Christmas traditions and customs around the world
  • Sorry Santa! In Italy, Befana the witch calls the shots. She brings gifts and candy for all the good children.
  • In Iceland, publishers usually flood the market with the release new books around this time. The Christmas book flood festival also means that books are extensively discussed and reviewed. Come Christmas, and everyone exchanges books as gifts.

    Iceland is responsible for publishing the world's largest number of books per capita. We'd love to adopt this tradition. Watch an Iceland publishing house speak about the Jolabokaflod tradition:

  • Some communities in Peru partake in the Takanakuy - a festival where people engage in fist fights to settle old disputes and start the year afresh. Don't believe us?
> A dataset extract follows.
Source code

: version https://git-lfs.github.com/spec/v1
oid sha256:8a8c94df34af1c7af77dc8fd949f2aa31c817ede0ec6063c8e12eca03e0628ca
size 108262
  • In Newfoundland, people dress up in crude disguises and go from door to door dancing and playing music while the hosts try to identify them. Take a look:
  • In Ukraine, artificial spider webs are used to decorate trees and houses. The tradition is inspired by a tale of a spider who wove a web around a poor family's Christmas tree and left them precious gifts in the morning.
  • In Estonia, children leave a slipper on their windowsill on Christmas eve to find it filled with candy when they wake up on Christmas day.
  • And now for the grinches. Brunei banned Christmas in 2014, threatening to punish those celebrating the festival with punishments like a five-jail term and death by stoning. Saudi Arabia too frowns upon the holiday, but permits private celebrations.